Start of Entries provided
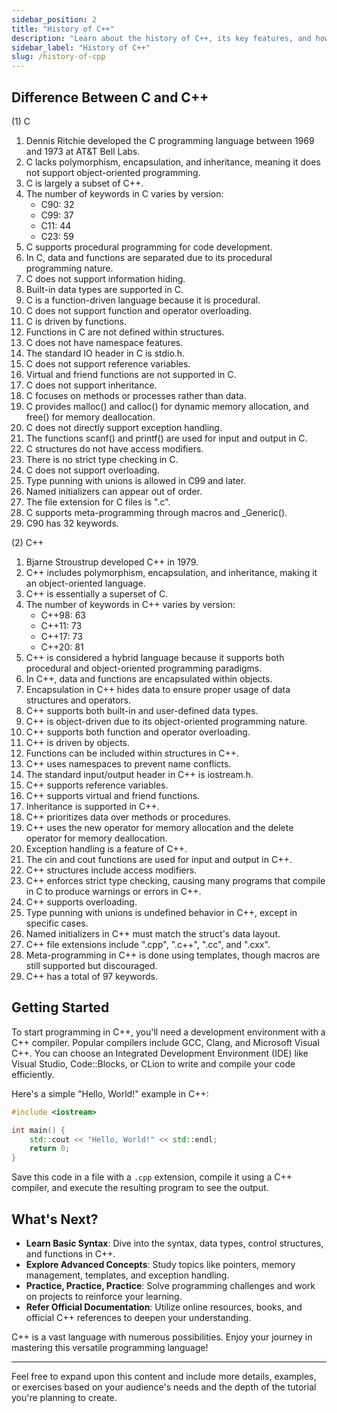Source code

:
```yaml
---
sidebar_position: 2
title: "History of C++"
description: "Learn about the history of C++, its key features, and how it has evolved over time."
sidebar_label: "History of C++"
slug: /history-of-cpp
---
```


## Difference Between C and C++

(1) C

1. Dennis Ritchie developed the C programming language between 1969 and 1973 at AT&T Bell Labs.
2. C lacks polymorphism, encapsulation, and inheritance, meaning it does not support object-oriented programming.
3. C is largely a subset of C++.
4. The number of keywords in C varies by version:
   * C90: 32
   * C99: 37
   * C11: 44
   * C23: 59
5. C supports procedural programming for code development.
6. In C, data and functions are separated due to its procedural programming nature.
7. C does not support information hiding.
8. Built-in data types are supported in C.
9. C is a function-driven language because it is procedural.
10. C does not support function and operator overloading.
11. C is driven by functions.
12. Functions in C are not defined within structures.
13. C does not have namespace features.
14. The standard IO header in C is stdio.h.
15. C does not support reference variables.
16. Virtual and friend functions are not supported in C.
17. C does not support inheritance.
18. C focuses on methods or processes rather than data.
19. C provides malloc() and calloc() for dynamic memory allocation, and free() for memory deallocation.
20. C does not directly support exception handling.
21. The functions scanf() and printf() are used for input and output in C.
22. C structures do not have access modifiers.
23. There is no strict type checking in C.
24. C does not support overloading.
25. Type punning with unions is allowed in C99 and later.
26. Named initializers can appear out of order.
27. The file extension for C files is ".c".
28. C supports meta-programming through macros and _Generic().
29. C90 has 32 keywords.


(2) C++

1. Bjarne Stroustrup developed C++ in 1979.
2. C++ includes polymorphism, encapsulation, and inheritance, making it an object-oriented language.
3. C++ is essentially a superset of C.
4. The number of keywords in C++ varies by version:
   * C++98: 63
   * C++11: 73
   * C++17: 73
   * C++20: 81
5. C++ is considered a hybrid language because it supports both procedural and object-oriented programming paradigms.
6. In C++, data and functions are encapsulated within objects.
7. Encapsulation in C++ hides data to ensure proper usage of data structures and operators.
8. C++ supports both built-in and user-defined data types.
9. C++ is object-driven due to its object-oriented programming nature.
10. C++ supports both function and operator overloading.
11. C++ is driven by objects.
12. Functions can be included within structures in C++.
13. C++ uses namespaces to prevent name conflicts.
14. The standard input/output header in C++ is iostream.h.
15. C++ supports reference variables.
16. C++ supports virtual and friend functions.
17. Inheritance is supported in C++.
18. C++ prioritizes data over methods or procedures.
19. C++ uses the new operator for memory allocation and the delete operator for memory deallocation.
20. Exception handling is a feature of C++.
21. The cin and cout functions are used for input and output in C++.
22. C++ structures include access modifiers.
23. C++ enforces strict type checking, causing many programs that compile in C to produce warnings or errors in C++.
24. C++ supports overloading.
25. Type punning with unions is undefined behavior in C++, except in specific cases.
26. Named initializers in C++ must match the struct's data layout.
27. C++ file extensions include ".cpp", ".c++", ".cc", and ".cxx".
28. Meta-programming in C++ is done using templates, though macros are still supported but discouraged.
29. C++ has a total of 97 keywords.

## Getting Started

To start programming in C++, you'll need a development environment with a C++ compiler. Popular compilers include GCC, Clang, and Microsoft Visual C++. You can choose an Integrated Development Environment (IDE) like Visual Studio, Code::Blocks, or CLion to write and compile your code efficiently.

Here's a simple "Hello, World!" example in C++:

```cpp
#include <iostream>

int main() {
    std::cout << "Hello, World!" << std::endl;
    return 0;
}
```

Save this code in a file with a `.cpp` extension, compile it using a C++ compiler, and execute the resulting program to see the output.

## What's Next?

- **Learn Basic Syntax**: Dive into the syntax, data types, control structures, and functions in C++.
- **Explore Advanced Concepts**: Study topics like pointers, memory management, templates, and exception handling.
- **Practice, Practice, Practice**: Solve programming challenges and work on projects to reinforce your learning.
- **Refer Official Documentation**: Utilize online resources, books, and official C++ references to deepen your understanding.

C++ is a vast language with numerous possibilities. Enjoy your journey in mastering this versatile programming language!

---

Feel free to expand upon this content and include more details, examples, or exercises based on your audience's needs and the depth of the tutorial you're planning to create.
End of Entries provided
Which lines above run from the one containing "25. Type punning with unions is allowed" to the one containing "## Getting Started"? Give them again exactly, both ends included.

(Task result)
25. Type punning with unions is allowed in C99 and later.
26. Named initializers can appear out of order.
27. The file extension for C files is ".c".
28. C supports meta-programming through macros and _Generic().
29. C90 has 32 keywords.


(2) C++

1. Bjarne Stroustrup developed C++ in 1979.
2. C++ includes polymorphism, encapsulation, and inheritance, making it an object-oriented language.
3. C++ is essentially a superset of C.
4. The number of keywords in C++ varies by version:
   * C++98: 63
   * C++11: 73
   * C++17: 73
   * C++20: 81
5. C++ is considered a hybrid language because it supports both procedural and object-oriented programming paradigms.
6. In C++, data and functions are encapsulated within objects.
7. Encapsulation in C++ hides data to ensure proper usage of data structures and operators.
8. C++ supports both built-in and user-defined data types.
9. C++ is object-driven due to its object-oriented programming nature.
10. C++ supports both function and operator overloading.
11. C++ is driven by objects.
12. Functions can be included within structures in C++.
13. C++ uses namespaces to prevent name conflicts.
14. The standard input/output header in C++ is iostream.h.
15. C++ supports reference variables.
16. C++ supports virtual and friend functions.
17. Inheritance is supported in C++.
18. C++ prioritizes data over methods or procedures.
19. C++ uses the new operator for memory allocation and the delete operator for memory deallocation.
20. Exception handling is a feature of C++.
21. The cin and cout functions are used for input and output in C++.
22. C++ structures include access modifiers.
23. C++ enforces strict type checking, causing many programs that compile in C to produce warnings or errors in C++.
24. C++ supports overloading.
25. Type punning with unions is undefined behavior in C++, except in specific cases.
26. Named initializers in C++ must match the struct's data layout.
27. C++ file extensions include ".cpp", ".c++", ".cc", and ".cxx".
28. Meta-programming in C++ is done using templates, though macros are still supported but discouraged.
29. C++ has a total of 97 keywords.

## Getting Started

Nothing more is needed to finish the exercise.